Nur indem wir in der Dunkelheit voranschreiten und mit unserer alten Lebensweise brechen, können wir die Kurzsichtigkeit der Raupe ablegen und die Weitsicht des Schmetterlings erreichen – eine notwendige Weit-sicht, um die Schönheit und die Ressourcen unseres Planeten für die kommenden Generationen zu erhalten.

Wir treten aus dem Dunkel der Ignoranz heraus und nehmen die Schönheit des Schmetterlings an. Wir erkennen das Wunder, die Hoffnung, das Mitgefühl, den Glauben und die Nächstenliebe, die so nötig für unser Überleben ist.

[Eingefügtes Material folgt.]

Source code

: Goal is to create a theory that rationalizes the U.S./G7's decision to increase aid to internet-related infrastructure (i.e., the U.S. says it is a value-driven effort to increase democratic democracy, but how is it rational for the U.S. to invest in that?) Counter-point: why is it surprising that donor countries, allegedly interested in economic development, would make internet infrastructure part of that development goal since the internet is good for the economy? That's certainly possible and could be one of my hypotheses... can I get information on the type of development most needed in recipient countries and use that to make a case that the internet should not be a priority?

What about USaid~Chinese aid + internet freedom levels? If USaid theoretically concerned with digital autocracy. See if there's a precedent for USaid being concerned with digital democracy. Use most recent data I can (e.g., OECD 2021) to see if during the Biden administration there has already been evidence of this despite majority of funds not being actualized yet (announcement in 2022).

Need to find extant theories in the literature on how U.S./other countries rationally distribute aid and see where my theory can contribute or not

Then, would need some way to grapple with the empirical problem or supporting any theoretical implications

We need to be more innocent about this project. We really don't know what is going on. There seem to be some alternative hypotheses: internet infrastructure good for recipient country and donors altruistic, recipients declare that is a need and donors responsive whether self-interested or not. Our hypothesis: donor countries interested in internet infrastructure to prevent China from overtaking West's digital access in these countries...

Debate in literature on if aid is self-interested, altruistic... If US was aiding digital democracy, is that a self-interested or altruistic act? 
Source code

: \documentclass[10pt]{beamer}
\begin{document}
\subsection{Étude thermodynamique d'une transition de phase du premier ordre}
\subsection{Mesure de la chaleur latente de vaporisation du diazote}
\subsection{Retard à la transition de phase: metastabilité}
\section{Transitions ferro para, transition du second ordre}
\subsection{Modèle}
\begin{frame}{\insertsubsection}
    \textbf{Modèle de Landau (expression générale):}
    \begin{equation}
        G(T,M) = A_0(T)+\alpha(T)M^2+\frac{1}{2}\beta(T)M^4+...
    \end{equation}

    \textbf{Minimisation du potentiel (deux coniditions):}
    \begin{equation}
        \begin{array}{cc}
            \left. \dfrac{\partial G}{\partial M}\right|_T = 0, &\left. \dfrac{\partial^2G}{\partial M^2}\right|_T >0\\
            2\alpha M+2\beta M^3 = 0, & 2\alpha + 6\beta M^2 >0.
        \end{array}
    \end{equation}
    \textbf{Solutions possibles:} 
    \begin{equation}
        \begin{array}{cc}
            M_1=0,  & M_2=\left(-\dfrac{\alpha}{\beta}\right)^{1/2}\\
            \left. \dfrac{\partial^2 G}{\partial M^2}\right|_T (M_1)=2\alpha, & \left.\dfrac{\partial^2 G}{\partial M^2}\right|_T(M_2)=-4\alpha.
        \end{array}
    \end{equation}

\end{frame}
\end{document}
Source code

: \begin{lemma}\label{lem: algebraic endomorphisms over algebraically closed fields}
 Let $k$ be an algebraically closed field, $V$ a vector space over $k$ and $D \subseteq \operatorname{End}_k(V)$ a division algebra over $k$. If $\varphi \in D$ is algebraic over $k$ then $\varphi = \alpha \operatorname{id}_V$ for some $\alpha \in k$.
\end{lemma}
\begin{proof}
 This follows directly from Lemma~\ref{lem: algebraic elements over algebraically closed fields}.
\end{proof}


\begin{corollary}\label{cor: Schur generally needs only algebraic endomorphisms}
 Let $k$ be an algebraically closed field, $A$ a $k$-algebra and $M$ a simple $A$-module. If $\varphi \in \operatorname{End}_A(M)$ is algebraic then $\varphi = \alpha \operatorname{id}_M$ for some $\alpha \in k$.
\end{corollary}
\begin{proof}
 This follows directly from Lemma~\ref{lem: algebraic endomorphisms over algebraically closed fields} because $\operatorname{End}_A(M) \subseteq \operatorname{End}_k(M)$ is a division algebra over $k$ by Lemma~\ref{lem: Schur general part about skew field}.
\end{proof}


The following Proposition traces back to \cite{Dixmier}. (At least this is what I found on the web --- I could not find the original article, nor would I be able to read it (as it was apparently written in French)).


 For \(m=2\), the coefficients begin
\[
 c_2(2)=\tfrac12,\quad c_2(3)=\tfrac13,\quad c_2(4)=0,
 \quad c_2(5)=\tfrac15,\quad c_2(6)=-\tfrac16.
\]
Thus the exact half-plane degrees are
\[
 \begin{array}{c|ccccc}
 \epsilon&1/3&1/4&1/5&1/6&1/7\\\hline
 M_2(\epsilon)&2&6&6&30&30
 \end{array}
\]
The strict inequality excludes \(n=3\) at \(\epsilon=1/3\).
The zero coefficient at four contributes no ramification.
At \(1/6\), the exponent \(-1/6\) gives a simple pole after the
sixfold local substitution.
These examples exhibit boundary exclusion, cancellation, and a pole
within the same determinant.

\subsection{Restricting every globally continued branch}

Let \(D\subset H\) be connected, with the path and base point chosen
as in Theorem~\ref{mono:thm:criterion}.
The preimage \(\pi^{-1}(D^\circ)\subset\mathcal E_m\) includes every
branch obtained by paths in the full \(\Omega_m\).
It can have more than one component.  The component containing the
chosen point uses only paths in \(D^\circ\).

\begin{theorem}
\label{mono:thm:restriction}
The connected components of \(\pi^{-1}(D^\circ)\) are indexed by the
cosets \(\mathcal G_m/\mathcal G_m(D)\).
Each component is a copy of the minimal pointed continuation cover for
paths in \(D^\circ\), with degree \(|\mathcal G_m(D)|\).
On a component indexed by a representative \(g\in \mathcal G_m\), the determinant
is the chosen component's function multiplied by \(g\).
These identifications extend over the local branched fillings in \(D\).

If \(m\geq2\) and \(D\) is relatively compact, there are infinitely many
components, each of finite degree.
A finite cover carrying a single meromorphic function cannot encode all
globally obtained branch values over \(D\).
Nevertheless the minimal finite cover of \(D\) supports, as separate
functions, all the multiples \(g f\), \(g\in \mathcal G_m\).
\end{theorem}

Die Vergangenheit ist keine Last, sie ist ein Gerüst, das uns bis heute getragen hat. Dieses Verstehen macht uns frei. Wir erschaffen unser Leben aus unserer Vergangenheit und Gegenwart. Am schnellsten kann man geheilt werden, indem man voranschreitet und nicht, indem man viel Zeit und Energie damit verschwendet, mit der Vergangenheit zu hadern.

Wenn wir uns selbst heilen,
dann heilen wir auch unsere Ahnen und unsere Kinder.
Wenn wir uns selbst heilen, heilen wir auch Mutter Erde
und die nachfolgenden Generationen.”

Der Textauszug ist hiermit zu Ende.